Will Mike Shula finally get NFL head-coaching consideration?
When listing assistant coaches who could be NFL head coaches in 2016, names like Bears offensive coordinator Adam Gase and Patriots offensive coordinator Josh McDaniels sit near the top of the stack. One name has yet to crack the assistant coach “A” list.
Panthers offensive coordinator Mike Shula.
In early 2014, PFT made the case for Shula to be considered for the vacancy in Washington, given his work with Panthers quarterback Cam Newton.
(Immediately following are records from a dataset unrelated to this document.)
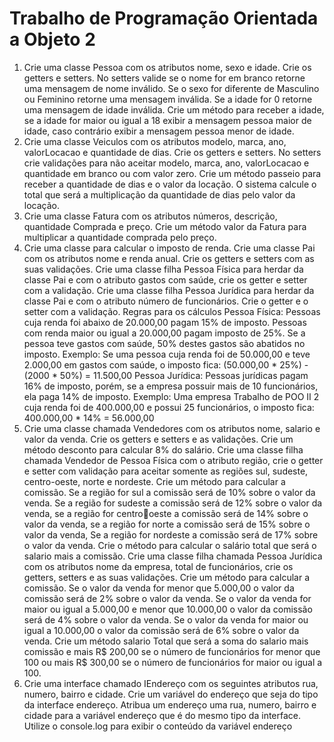 # Trabalho de Programação Orientada a Objeto 2

1) Crie uma classe Pessoa com os atributos nome, sexo e idade. Crie os getters e
setters. No setters valide se o nome for em branco retorne uma mensagem de nome
inválido. Se o sexo for diferente de Masculino ou Feminino retorne uma mensagem
inválida. Se a idade for 0 retorne uma mensagem de idade inválida. Crie um método
para receber a idade, se a idade for maior ou igual a 18 exibir a mensagem pessoa
maior de idade, caso contrário exibir a mensagem pessoa menor de idade.
2) Crie uma classe Veiculos com os atributos modelo, marca, ano, valorLocacao e
quantidade de dias. Crie os getters e setters. No setters crie validações para não
aceitar modelo, marca, ano, valorLocacao e quantidade em branco ou com valor
zero. Crie um método passeio para receber a quantidade de dias e o valor da
locação. O sistema calcule o total que será a multiplicação da quantidade de dias
pelo valor da locação.
3) Crie uma classe Fatura com os atributos números, descrição, quantidade
Comprada e preço. Crie um método valor da Fatura para multiplicar a quantidade
comprada pelo preço.
4) Crie uma classe para calcular o imposto de renda. Crie uma classe Pai com os
atributos nome e renda anual. Crie os getters e setters com as suas validações. Crie
uma classe filha Pessoa Física para herdar da classe Pai e com o atributo gastos
com saúde, crie os getter e setter com a validação. Crie uma classe filha Pessoa
Jurídica para herdar da classe Pai e com o atributo número de funcionários. Crie o
getter e o setter com a validação.
Regras para os cálculos
Pessoa Física: Pessoas cuja renda foi abaixo de 20.000,00 pagam 15% de imposto.
Pessoas com renda maior ou igual a 20.000,00 pagam imposto de 25%. Se a
pessoa teve gastos com saúde, 50% destes gastos são abatidos no imposto.
Exemplo: Se uma pessoa cuja renda foi de 50.000,00 e teve 2.000,00 em gastos
com saúde, o imposto fica: (50.000,00 * 25%) - (2000 * 50%) = 11.500,00
Pessoa Jurídica: Pessoas jurídicas pagam 16% de imposto, porém, se a empresa
possuir mais de 10 funcionários, ela paga 14% de imposto. Exemplo: Uma empresa
Trabalho de POO II 2
cuja renda foi de 400.000,00 e possui 25 funcionários, o imposto fica: 400.000,00 *
14% = 56.000,00
5) Crie uma classe chamada Vendedores com os atributos nome, salario e valor da
venda. Crie os getters e setters e as validações. Crie um método desconto para
calcular 8% do salário.
Crie uma classe filha chamada Vendedor de Pessoa Física com o atributo região,
crie o getter e setter com validação para aceitar somente as regiões sul, sudeste,
centro-oeste, norte e nordeste. Crie um método para calcular a comissão. Se a
região for sul a comissão será de 10% sobre o valor da venda. Se a região for
sudeste a comissão será de 12% sobre o valor da venda, se a região for centrooeste a comissão será de 14% sobre o valor da venda, se a região for norte a
comissão será de 15% sobre o valor da venda, Se a região for nordeste a comissão
será de 17% sobre o valor da venda. Crie o método para calcular o salário total que
será o salario mais a comissão.
Crie uma classe filha chamada Pessoa Jurídica com os atributos nome da empresa,
total de funcionários, crie os getters, setters e as suas validações. Crie um método
para calcular a comissão. Se o valor da venda for menor que 5.000,00 o valor da
comissão será de 2% sobre o valor da venda. Se o valor da venda for maior ou igual
a 5.000,00 e menor que 10.000,00 o valor da comissão será de 4% sobre o valor da
venda. Se o valor da venda for maior ou igual a 10.000,00 o valor da comissão será
de 6% sobre o valor da venda. Crie um método salario Total que será a soma do
salario mais comissão e mais R$ 200,00 se o número de funcionários for menor que
100 ou mais R$ 300,00 se o número de funcionários for maior ou igual a 100.
6) Crie uma interface chamado IEndereço com os seguintes atributos rua, numero,
bairro e cidade. Crie um variável do endereço que seja do tipo da interface
endereço. Atribua um endereço uma rua, numero, bairro e cidade para a variável
endereço que é do mesmo tipo da interface. Utilize o console.log para exibir o
conteúdo da variável endereço
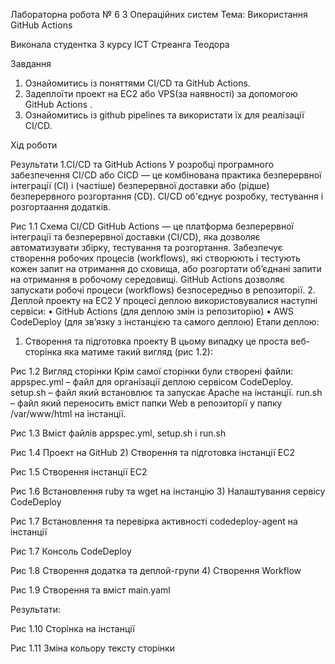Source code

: Лабораторна робота № 6
З Операційних систем
Тема: Використання GitHub Actions








Виконала студентка 3 курсу ІСТ
Стреанга Теодора






 
Завдання
1)	Ознайомитись із поняттями CI/CD та GitHub Actions. 
2)	Задеплоїти проект на EC2 або VPS(за наявності) за допомогою GitHub Actions .
3)	Ознайомитись із github pipelines та використати їх для реалізації CI/CD.

Хід роботи

Результати
1.СI/CD та GitHub Actions
У розробці програмного забезпечення CI/CD або CICD — це комбінована практика безперервної інтеграції (CI) і (частіше) безперервної доставки або (рідше) безперервного розгортання (CD).
CI/CD об'єднує розробку, тестування і розгортаання додатків.
 
Рис 1.1 Схема CI/CD
GitHub Actions — це платформа безперервної інтеграції та безперервної доставки (CI/CD), яка дозволяє автоматизувати збірку, тестування та розгортання. Забезпечує створення робочих процесів (workflows), які створюють і тестують кожен запит на отримання до сховища, або розгортати об’єднані запити на отримання в робочому середовищі.
GitHub Actions дозволяє запускати робочі процеси (workflows) безпосередньо в репозиторії.
2. Деплой проекту на EC2 
У процесі деплою використовувалися наступні сервіси:
•	GitHub Actions (для деплою змін із репозиторію)
•	AWS CodeDeploy (для зв’язку з інстанцією та самого деплою)
Етапи деплою:
1) Створення та підготовка проекту
В цьому випадку це проста веб-сторінка яка матиме такий вигляд (рис 1.2):
 
Рис 1.2 Вигляд сторінки
Крім самої сторінки були створені файли:
appspec.yml – файл для організації деплою сервісом CodeDeploy.
setup.sh – файл який встановлює та запускає Apache на інстанції.
run.sh – файл який переносить вміст папки Web в репозиторії у папку /var/www/html на інстанції.
 
 
 
Рис 1.3 Вміст файлів appspec.yml, setup.sh і run.sh
 
Рис 1.4 Проект на GitHub
2) Створення та підготовка інстанції ЕС2
 
 
Рис 1.5 Cтворення інстанції EC2
 
 
Рис 1.6 Встановлення ruby та wget на інстанцію
3) Налаштування сервісу CodeDeploy
 
 
 
Рис 1.7 Встановлення та перевірка активності codedeploy-agent на інстанції
 
Рис 1.7 Консоль CodeDeploy
 
 
 
Рис 1.8 Створення додатка та деплой-групи
4) Створення Workflow
 
 
 
Рис 1.9 Створення та вміст main.yaml






Результати:
 
Рис 1.10 Сторінка на інстанції
 
 
Рис 1.11 Зміна кольору тексту сторінки
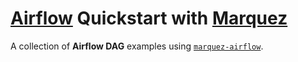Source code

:# [Airflow](https://github.com/apache/airflow) Quickstart with [Marquez](https://github.com/MarquezProject/marquez)

A collection of **Airflow DAG** examples using [`marquez-airflow`](https://github.com/MarquezProject/marquez-airflow).
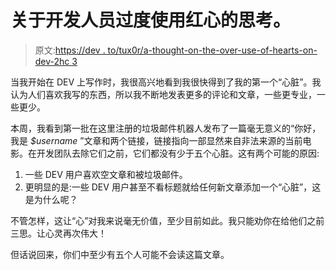 # 关于开发人员过度使用红心的思考。

> 原文:[https://dev . to/tux0r/a-thought-on-the-over-use-of-hearts-on-dev-2hc 3](https://dev.to/tux0r/a-thought-on-the-overuse-of-hearts-on-dev-2hc3)

当我开始在 DEV 上写作时，我很高兴地看到我很快得到了我的第一个“心脏”。我认为人们喜欢我写的东西，所以我不断地发表更多的评论和文章，一些更专业，一些更少。

本周，我看到第一批在这里注册的垃圾邮件机器人发布了一篇毫无意义的“你好，我是 *$username* ”文章和两个链接，链接指向一部显然来自非法来源的当前电影。在开发团队去除它们之前，它们都没有少于五个心脏。这有两个可能的原因:

1.  一些 DEV 用户喜欢空文章和被垃圾邮件。
2.  更明显的是:一些 DEV 用户甚至不看标题就给任何新文章添加一个“心脏”，这是为什么呢？

不管怎样，这让“心”对我来说毫无价值，至少目前如此。我只能劝你在给他们之前三思。让心灵再次伟大！

但话说回来，你们中至少有五个人可能不会读这篇文章。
Carolina had just finished a 12-4 campaign, with the 11-1 finish after a 1-3 start sparked in large part by Shula’s decision to scour Newton’s film from Auburn in search of plays and concepts that would work.
Shula didn’t get any sniffs then, he wasn’t mentioned last year after a late-season surge carried the Panthers to a second straight NFC South title, and his name has come up recently only in connection with the University of Miami vacancy.
It’s unclear why Shula, who has helped transform a spread-offense, one-read, simplistic-playbook college quarterback into one of the best quarterbacks in the NFL, hasn’t gotten more attention. His father, Don, was one of the greatest coaches in NFL history. Mike Shula’s brother, David, was one of the worst of the last 25 years. And Mike had a shot with Alabama, but he was fired -- and he was followed by Nick Saban, who took the program back to its houndstooth heights.
Still, there’s a fundamental difference between coaching in college and coaching in the NFL. The pro game places a major premium on quarterback play, and with so many college quarterbacks not ready for the NFL, a guy who has accomplished what so few coaches can should at least be getting talked about as an NFL head coach.
Shula’s next chance to make a name for himself while carrying one of the most recognizable names in football comes later today, when the Panthers square off against the Cowboys. In past years, players like Randy Moss and Robert Griffin III have used that spot for coming-out parties.
This year, if/when (when) Newton is throwing touchdown passes and dancing in the end zone, maybe someone who will be looking for a head coach will at least make a note of Shula’s role in that process.